When I was a kid, all my musical influences lay in the hands of my older family members. As such, it was all 80s rock – U2, INXS, Duran Duran, etc. At that time, cassette tapes were the only vehicle for music, and I still remember this INXS tape we had – 1987’s Kick album, loaded with classics like “Need You Tonight” and “Never Tear Us Apart.” I used to play that tape over and over and over again on my small pink tape player (that came with earbuds!) I would just lay on the ground, headphones in, and listen.

I continued on like this, album after album (including The Little Mermaid Soundtrack) until U2 essentially took over my entire world. I had this one U2 mixtape that I spent hours upon hours crafting, timing every track to perfection. I must’ve listened to it countless times over years and years. At the time, I had a shiny silver Sony Walkman that automatically switched the tape’s sides. I knew every single word to every single song on that tape – they were my first favourite band of all time, and felt like a part of me.

Adolescence is a time when one is easily influenced, inspired. We hang on to things that (we think) mean something to us. If we’re angry, we like loud music. If we like to dance, we pick dance music. Our minds are so malleable and spongey, we can absorb anything. During such a precious time, it’s also easy to just follow what your friends are doing, so you won’t feel left out. For me, it was a combination – my entire school listened to grunge in the 90s, therefore I did too. However, I also enjoyed the music, and felt some connection to it, because it became about learning about an entire genre, and all the bands involved.

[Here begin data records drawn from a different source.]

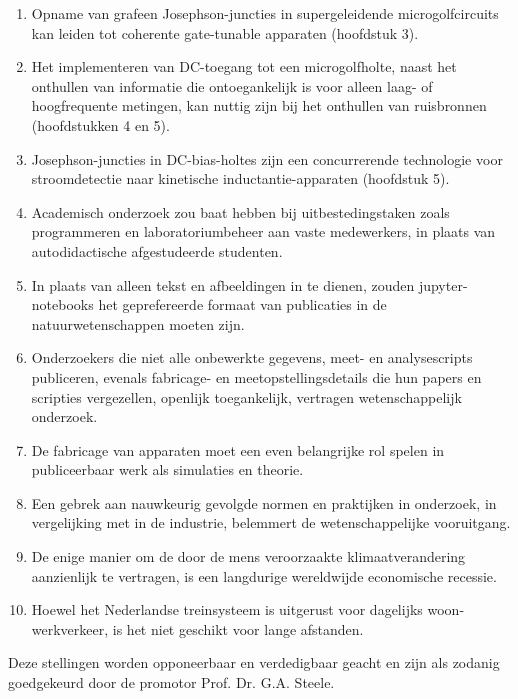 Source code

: \documentclass{dissertation-edit}
\begin{document}
{\begin{enumerate}
\item Opname van grafeen Josephson-juncties in supergeleidende microgolfcircuits kan leiden tot coherente gate-tunable apparaten (hoofdstuk 3).
%
\item Het implementeren van DC-toegang tot een microgolfholte, naast het onthullen van informatie die ontoegankelijk is voor alleen laag- of hoogfrequente metingen, kan nuttig zijn bij het onthullen van ruisbronnen (hoofdstukken 4 en 5).
%
\item Josephson-juncties in DC-bias-holtes zijn een concurrerende technologie voor stroomdetectie naar kinetische inductantie-apparaten (hoofdstuk 5).
%
\item Academisch onderzoek zou baat hebben bij uitbestedingstaken zoals programmeren en laboratoriumbeheer aan vaste medewerkers, in plaats van autodidactische afgestudeerde studenten.
%
\item In plaats van alleen tekst en afbeeldingen in te dienen, zouden jupyter-notebooks het geprefereerde formaat van publicaties in de natuurwetenschappen moeten zijn.
\item Onderzoekers die niet alle onbewerkte gegevens, meet- en analysescripts publiceren, evenals fabricage- en meetopstellingsdetails die hun papers en scripties vergezellen, openlijk toegankelijk, vertragen wetenschappelijk onderzoek.
%
\item De fabricage van apparaten moet een even belangrijke rol spelen in publiceerbaar werk als simulaties en theorie.
%
\item Een gebrek aan nauwkeurig gevolgde normen en praktijken in onderzoek, in vergelijking met in de industrie, belemmert de wetenschappelijke vooruitgang.
%
\item De enige manier om de door de mens veroorzaakte klimaatverandering aanzienlijk te vertragen, is een langdurige wereldwijde economische recessie.
%
\item Hoewel het Nederlandse treinsysteem is uitgerust voor dagelijks woon-werkverkeer, is het niet geschikt voor lange afstanden.

\end{enumerate}

\bigskip
\bigskip

\begin{center}
Deze stellingen worden opponeerbaar en verdedigbaar geacht en zijn als zodanig goedgekeurd door de promotor Prof. Dr. G.A. Steele.
\end{center}

}
\end{document}
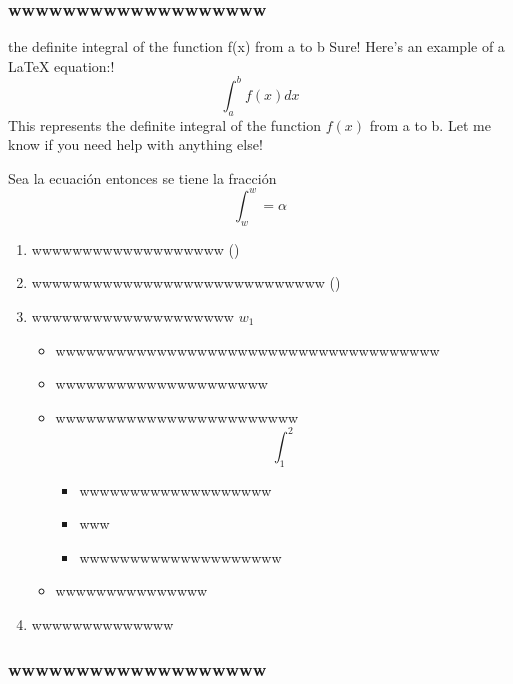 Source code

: \documentclass[11pt,aspectratio=1610,spanish]{beamer}
\begin{document}
\subsubsection{wwwwwwwwwwwwwwwwwww}
\begin{frame}
	the definite integral of the function f(x) from a to b
	Sure! Here's an example of a LaTeX equation:!
	\[ \int_{a}^{b} f(x)dx \]
	This represents the definite integral of the function $ f(x) $ from a to b. Let me know if you need help with anything else!

	Sea la ecuación entonces se tiene la fracción
	\begin{equation}\label{key}
		\int_{w}^{w}=\alpha
	\end{equation}
	\begin{enumerate}
		\item wwwwwwwwwwwwwwwwwww (\cite{Hatcher:478079})
		      \cite{einstein}
		\item wwwwwwwwwwwwwwwwwwwwwwwwwwwww (\cite{dirac})
		\item wwwwwwwwwwwwwwwwwwww $ w_1 $
		      \begin{itemize}
			      \item wwwwwwwwwwwwwwwwwwwwwwwwwwwwwwwwwwwwww
			      \item wwwwwwwwwwwwwwwwwwwww
			      \item wwwwwwwwwwwwwwwwwwwwwwww
			            \[ \int_{1}^{2} \]
			            \begin{itemize}
				            \item wwwwwwwwwwwwwwwwwww
				            \item www
				            \item wwwwwwwwwwwwwwwwwwww
			            \end{itemize}
			      \item wwwwwwwwwwwwwww
		      \end{itemize}
		\item wwwwwwwwwwwwww
	\end{enumerate}
\end{frame}


\subsubsection{wwwwwwwwwwwwwwwwwww}
\end{document}

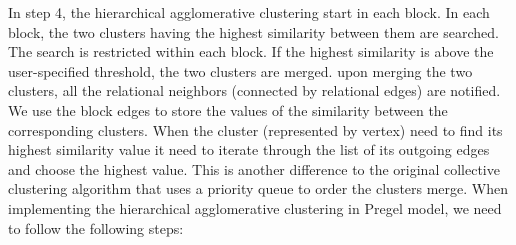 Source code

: In step 4, the hierarchical agglomerative clustering start in each block. In each block, the two clusters having the highest similarity between them are searched. The search is restricted within each block. If the highest similarity is above the user-specified threshold, the two clusters are merged. upon merging the two clusters, all the relational neighbors (connected by relational edges) are notified. We use the block edges to store the values of the similarity between the corresponding clusters. When the cluster (represented by  vertex) need to find its highest similarity value it need to iterate through the list of its outgoing edges and choose the highest value. This is another difference to the original collective clustering algorithm that uses a priority queue to order the clusters merge.
When implementing the hierarchical agglomerative clustering in Pregel model, we need to follow the following steps:
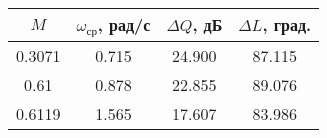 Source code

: \begin{tabular}{|c|c|c|c|}
\hline
   $M$ &  $\omega_{ср}$, рад/с &  $\Delta Q$, дБ &  $\Delta L$, град. \\
\hline
0.3071 &                 0.715 &          24.900 &             87.115 \\
  0.61 &                 0.878 &          22.855 &             89.076 \\
0.6119 &                 1.565 &          17.607 &             83.986 \\
\hline
\end{tabular}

But here’s what I’m trying to figure out: when I hear 90s music now, do I love it because of that previous connection to it, because of nostalgia? Is it attached to specific memories, or a more care-free time? Or do I truly think it’s better than a lot of the music of today? If I heard that same music now, what would I think? Would I enjoy it the same way, would it speak to me in the same way? Or was it just a right time, right place scenario? Let’s be real, grunge doesn’t exist anymore (in spite of some pitiful attempts at a comeback); it died a long time ago – is that why it has such a pull over me?

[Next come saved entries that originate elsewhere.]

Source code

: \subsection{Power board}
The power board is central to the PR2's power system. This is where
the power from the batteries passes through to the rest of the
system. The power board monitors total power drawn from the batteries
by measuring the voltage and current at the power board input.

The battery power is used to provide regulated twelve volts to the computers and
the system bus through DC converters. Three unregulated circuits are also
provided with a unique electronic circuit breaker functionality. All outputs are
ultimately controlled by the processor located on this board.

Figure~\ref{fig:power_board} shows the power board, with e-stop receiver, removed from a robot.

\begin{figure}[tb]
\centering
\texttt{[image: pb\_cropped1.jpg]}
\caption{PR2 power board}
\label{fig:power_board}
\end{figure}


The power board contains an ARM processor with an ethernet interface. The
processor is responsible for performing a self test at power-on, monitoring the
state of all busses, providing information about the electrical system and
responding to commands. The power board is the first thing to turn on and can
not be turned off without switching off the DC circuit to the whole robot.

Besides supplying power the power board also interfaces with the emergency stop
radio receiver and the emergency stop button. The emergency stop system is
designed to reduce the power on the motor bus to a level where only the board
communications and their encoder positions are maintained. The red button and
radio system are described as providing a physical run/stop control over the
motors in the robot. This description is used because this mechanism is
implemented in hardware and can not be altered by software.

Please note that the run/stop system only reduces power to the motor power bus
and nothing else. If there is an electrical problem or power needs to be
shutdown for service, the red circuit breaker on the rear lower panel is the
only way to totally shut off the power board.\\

Same would go for those who are fans of 60s-70s music – maybe that attachment comes from the notion that there currently isn’t any music out there that resembles anything from back then. Maybe they feel like they experienced the birth and demise of a genre. Its evolution and inability to survive in the current world. Maybe they just miss it. In previous decades, music had so much more to say. Musicians used their voices to make statements.

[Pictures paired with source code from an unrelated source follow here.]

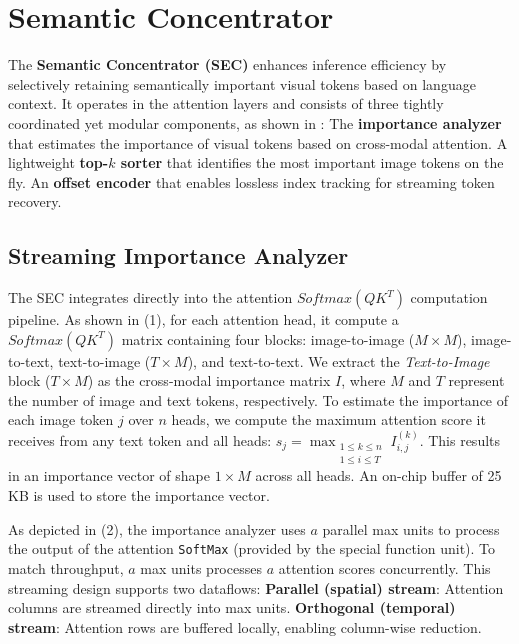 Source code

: \section{Semantic Concentrator}
\label{sec:sec}


The \textbf{Semantic Concentrator (SEC)} enhances inference efficiency by selectively retaining semantically important visual tokens based on language context. 
It operates in the attention layers and consists of three tightly coordinated yet modular components, as shown in :
The \textbf{importance analyzer} that estimates the importance of visual tokens based on cross-modal attention.
A lightweight \textbf{top-$k$ sorter} that identifies the most important image tokens on the fly.
An \textbf{offset encoder} that enables lossless index tracking for streaming token recovery.
 

\subsection{Streaming Importance Analyzer}

{The SEC integrates directly into the attention {$Softmax(QK^T)$} computation pipeline}. As shown in (1), for each attention head, it compute a {$Softmax(QK^T)$} matrix containing four blocks: image-to-image ($M \times M$), image-to-text, text-to-image ($T \times M$), and text-to-text. 
We extract the \textit{Text-to-Image} block ($T \times M$) as the cross-modal importance matrix $I$, where $M$ and $T$ represent the number of image and text tokens, respectively.
To estimate the importance of each image token $j$ over $n$ heads, we compute the maximum attention score it receives from any text token and all heads:
$
s_j = \max_{\substack{1 \leq k \leq n \\ 1 \leq i \leq T}} I^{(k)}_{i,j}
$.
This results in an importance vector of shape $1 \times M$ across all heads. {An on-chip buffer of 25 KB is used to store the importance vector.}

As depicted in (2), the importance analyzer uses {$a$ parallel max units to process the output of the attention \texttt{SoftMax} (provided by the special function unit).} To match throughput, {$a$ max units processes $a$ attention scores concurrently}. This streaming design supports two dataflows:
\textbf{Parallel (spatial) stream}: Attention columns are streamed directly into max units.
\textbf{Orthogonal (temporal) stream}: Attention rows are buffered locally, enabling column-wise reduction.

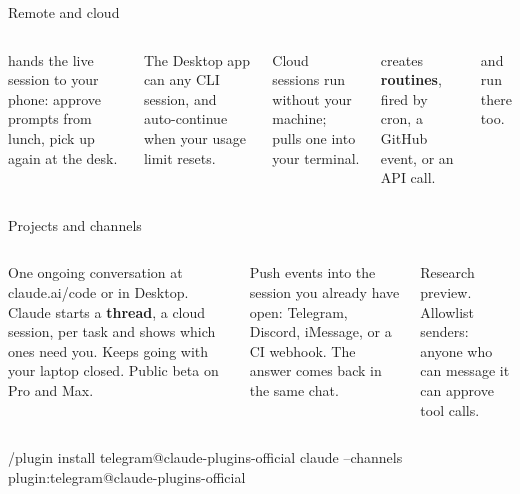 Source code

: \documentclass[aspectratio=169,11pt,t]{beamer}
\begin{document}
\begin{frame}{Remote and cloud}
  \begin{columns}[T,onlytextwidth]
      \par\vspace{0.35em}\small
       hands the live session to your phone: approve prompts from lunch, pick up again at the desk.\par\vspace{0.45em}
      The Desktop app can  any CLI session, and auto-continue when your usage limit resets.
      \par\vspace{0.35em}\small
      Cloud sessions run without your machine;  pulls one into your terminal.\par\vspace{0.45em}
       creates \textbf{routines}, fired by cron, a GitHub event, or an API call.\par\vspace{0.45em}
       and  run there too.
  \end{columns}
\end{frame}

\begin{frame}[fragile]{Projects and channels}
  \begin{columns}[T,onlytextwidth]
      \par\vspace{0.35em}\small
      One ongoing conversation at claude.ai/code or in Desktop. Claude starts a \textbf{thread}, a cloud session, per task and shows which ones need you. Keeps going with your laptop closed. Public beta on Pro and Max.
      \par\vspace{0.35em}\small
      Push events into the session you already have open: Telegram, Discord, iMessage, or a CI webhook. The answer comes back in the same chat.\par\vspace{0.3em}
      {\footnotesize\color{muted}Research preview. Allowlist senders: anyone who can message it can approve tool calls.}
  \end{columns}\par\vspace{0.5em}
\begin{code}
/plugin install telegram@claude-plugins-official
claude --channels plugin:telegram@claude-plugins-official
\end{code}
\end{frame}
\end{document}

Nowadays, the industry has gotten soft. No one (rather, not many) talk about anything real, which is why everything is so interchangeable and unrecognizable. It all kind of blurs together. For example, millennials all think Drake is the almighty – but will they still think that in 10 years? Or is it because they hear his songs at clubs and bars right now? In 10 year’s time though, will they still be going to clubs? Moreover, even if they did, would Drake still be playing over the speakers? Has the music scene just changed now?

These days, music can be heard anywhere and everywhere – which is great. But that also makes a lot of room for noise. I wonder if in this day and age, it’s possible to really connect to an artist, and still feel connected years later. If it is possible, I feel like it’ll still be different than how music was felt in the past; when you earned the ability to listen to a track over and over. You had to save up. You had to really want it, and if the album wasn’t all that good, you wouldn’t delete it or toss it, you’d make yourself listen because you invested in it. You would give it a real, solid chance.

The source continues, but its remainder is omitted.